» **Task details**: Copy out, from the entries below, each line that holds the string "public".
..........
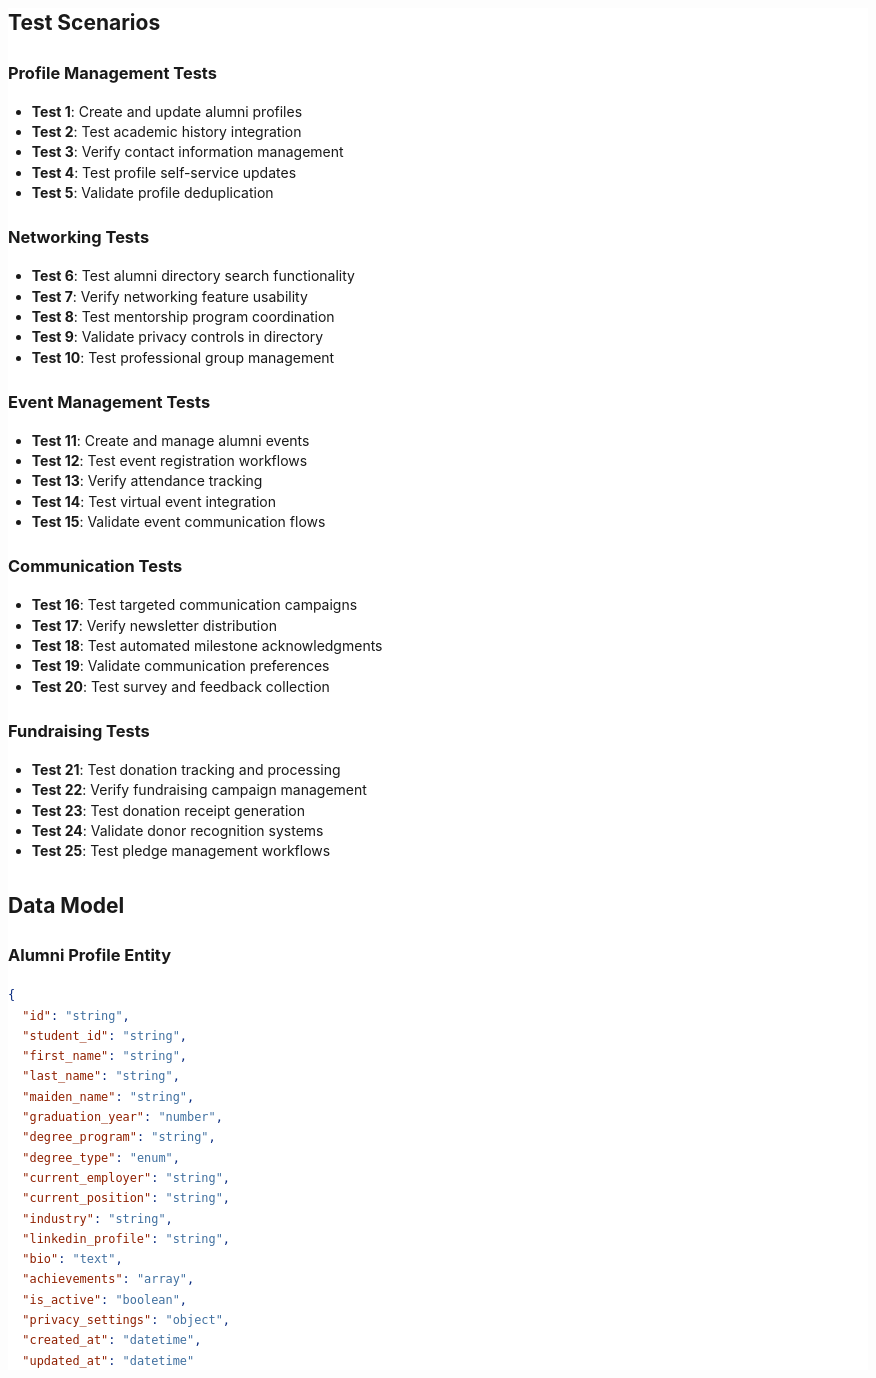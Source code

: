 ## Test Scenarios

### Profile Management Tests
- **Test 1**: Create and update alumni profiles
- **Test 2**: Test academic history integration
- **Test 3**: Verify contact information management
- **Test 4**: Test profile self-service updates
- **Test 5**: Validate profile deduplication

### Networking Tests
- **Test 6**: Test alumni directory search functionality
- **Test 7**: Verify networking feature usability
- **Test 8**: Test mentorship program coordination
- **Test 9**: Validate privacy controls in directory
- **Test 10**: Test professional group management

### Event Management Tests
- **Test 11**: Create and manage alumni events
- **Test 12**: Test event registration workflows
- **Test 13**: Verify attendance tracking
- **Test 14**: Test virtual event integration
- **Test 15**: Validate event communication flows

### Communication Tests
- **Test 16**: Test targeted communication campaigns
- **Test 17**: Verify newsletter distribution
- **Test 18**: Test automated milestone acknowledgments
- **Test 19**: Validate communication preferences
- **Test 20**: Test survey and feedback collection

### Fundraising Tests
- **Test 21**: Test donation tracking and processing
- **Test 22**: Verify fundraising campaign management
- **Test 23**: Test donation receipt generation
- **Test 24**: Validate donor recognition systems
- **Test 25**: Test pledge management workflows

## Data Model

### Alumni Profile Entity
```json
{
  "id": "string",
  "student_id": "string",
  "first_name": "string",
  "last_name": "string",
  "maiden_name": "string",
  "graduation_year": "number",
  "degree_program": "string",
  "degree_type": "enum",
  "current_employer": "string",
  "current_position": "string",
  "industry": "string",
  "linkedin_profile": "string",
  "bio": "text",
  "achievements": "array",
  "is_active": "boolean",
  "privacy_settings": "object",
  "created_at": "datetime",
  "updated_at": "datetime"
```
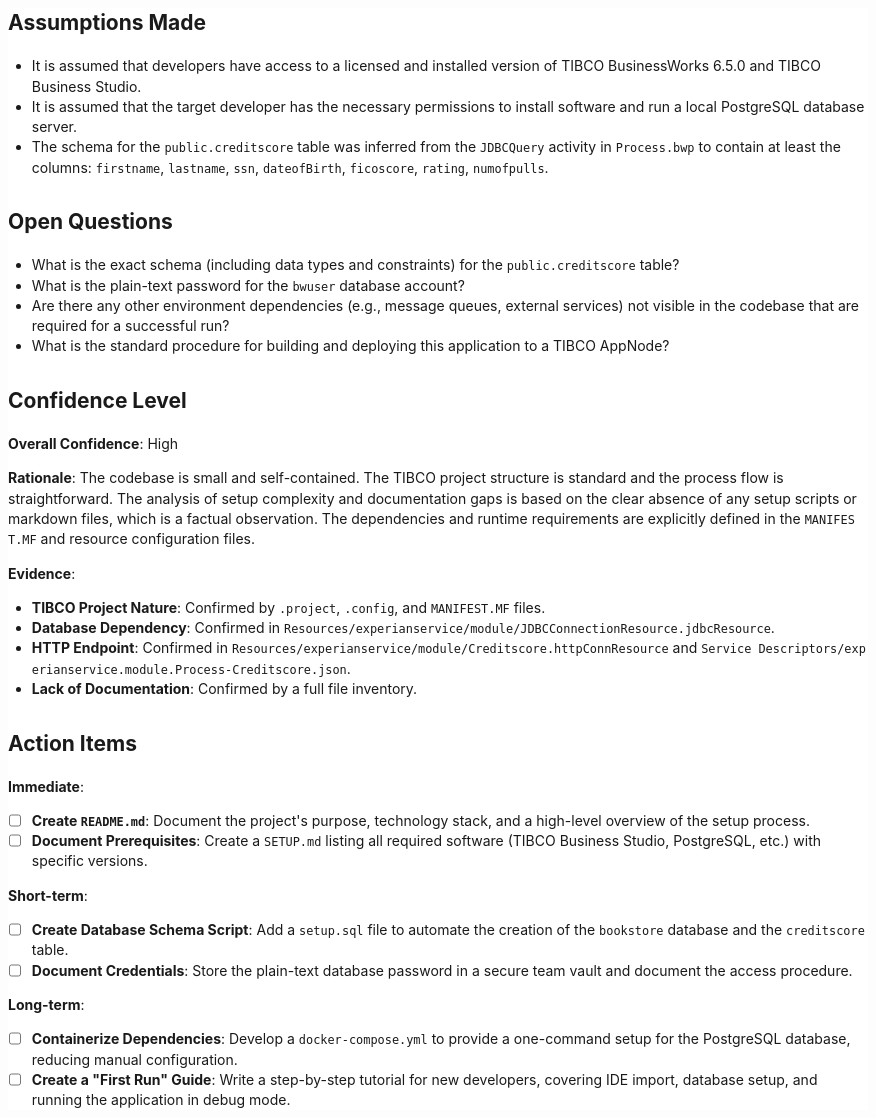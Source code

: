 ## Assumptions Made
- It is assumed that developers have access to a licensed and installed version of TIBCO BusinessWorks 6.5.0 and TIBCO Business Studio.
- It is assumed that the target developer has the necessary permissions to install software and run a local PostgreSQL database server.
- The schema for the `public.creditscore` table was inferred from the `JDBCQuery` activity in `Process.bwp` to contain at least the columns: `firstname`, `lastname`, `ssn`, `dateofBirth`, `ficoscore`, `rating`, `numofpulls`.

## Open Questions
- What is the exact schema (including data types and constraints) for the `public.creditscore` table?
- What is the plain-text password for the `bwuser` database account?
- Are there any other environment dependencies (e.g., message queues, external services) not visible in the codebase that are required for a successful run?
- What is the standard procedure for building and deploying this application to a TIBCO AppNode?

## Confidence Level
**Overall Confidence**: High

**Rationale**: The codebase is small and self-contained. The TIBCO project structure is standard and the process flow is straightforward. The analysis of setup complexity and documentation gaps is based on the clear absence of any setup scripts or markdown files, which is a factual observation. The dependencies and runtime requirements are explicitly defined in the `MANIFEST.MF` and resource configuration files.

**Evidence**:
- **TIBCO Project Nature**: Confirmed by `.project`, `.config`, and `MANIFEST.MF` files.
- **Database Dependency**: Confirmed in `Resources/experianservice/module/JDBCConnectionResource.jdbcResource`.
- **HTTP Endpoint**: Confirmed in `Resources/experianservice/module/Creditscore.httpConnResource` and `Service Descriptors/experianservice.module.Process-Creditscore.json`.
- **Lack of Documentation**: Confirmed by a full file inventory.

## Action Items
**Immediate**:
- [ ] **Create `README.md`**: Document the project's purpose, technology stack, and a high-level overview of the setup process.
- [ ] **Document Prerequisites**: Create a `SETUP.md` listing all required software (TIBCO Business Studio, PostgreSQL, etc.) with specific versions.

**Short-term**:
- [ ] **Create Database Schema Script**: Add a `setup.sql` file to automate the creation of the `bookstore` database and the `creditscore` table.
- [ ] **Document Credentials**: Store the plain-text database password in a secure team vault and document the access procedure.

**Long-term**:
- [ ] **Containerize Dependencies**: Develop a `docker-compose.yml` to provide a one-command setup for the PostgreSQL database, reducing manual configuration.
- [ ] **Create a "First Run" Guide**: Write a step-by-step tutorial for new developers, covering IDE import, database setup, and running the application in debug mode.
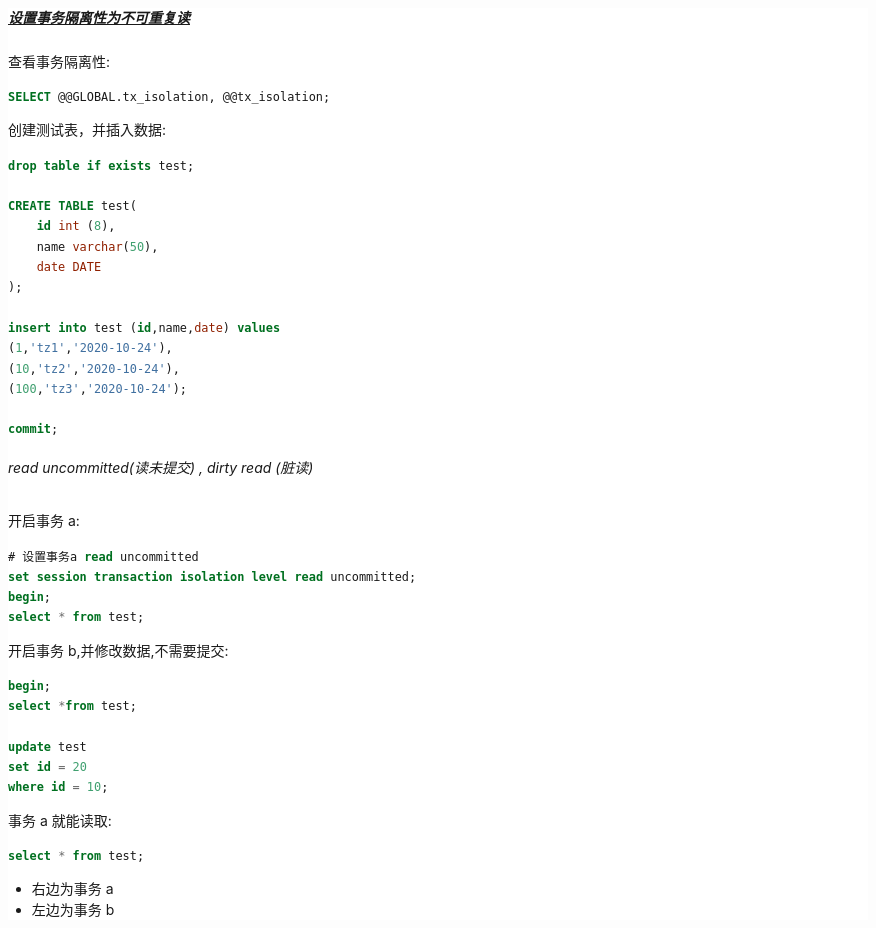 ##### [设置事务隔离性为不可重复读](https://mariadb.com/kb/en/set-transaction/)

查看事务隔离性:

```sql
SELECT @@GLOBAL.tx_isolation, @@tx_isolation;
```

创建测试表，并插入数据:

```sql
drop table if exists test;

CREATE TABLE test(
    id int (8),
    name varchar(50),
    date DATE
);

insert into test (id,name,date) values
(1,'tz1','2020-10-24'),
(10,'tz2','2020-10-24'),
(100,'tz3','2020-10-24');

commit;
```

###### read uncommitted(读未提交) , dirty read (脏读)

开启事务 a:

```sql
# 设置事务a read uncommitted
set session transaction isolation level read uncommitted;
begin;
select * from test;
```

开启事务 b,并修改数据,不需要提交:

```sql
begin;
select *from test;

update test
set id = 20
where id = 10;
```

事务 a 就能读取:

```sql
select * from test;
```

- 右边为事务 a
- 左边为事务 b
..........
» **Task result**:
- The schema for the `public.creditscore` table was inferred from the `JDBCQuery` activity in `Process.bwp` to contain at least the columns: `firstname`, `lastname`, `ssn`, `dateofBirth`, `ficoscore`, `rating`, `numofpulls`.
- What is the exact schema (including data types and constraints) for the `public.creditscore` table?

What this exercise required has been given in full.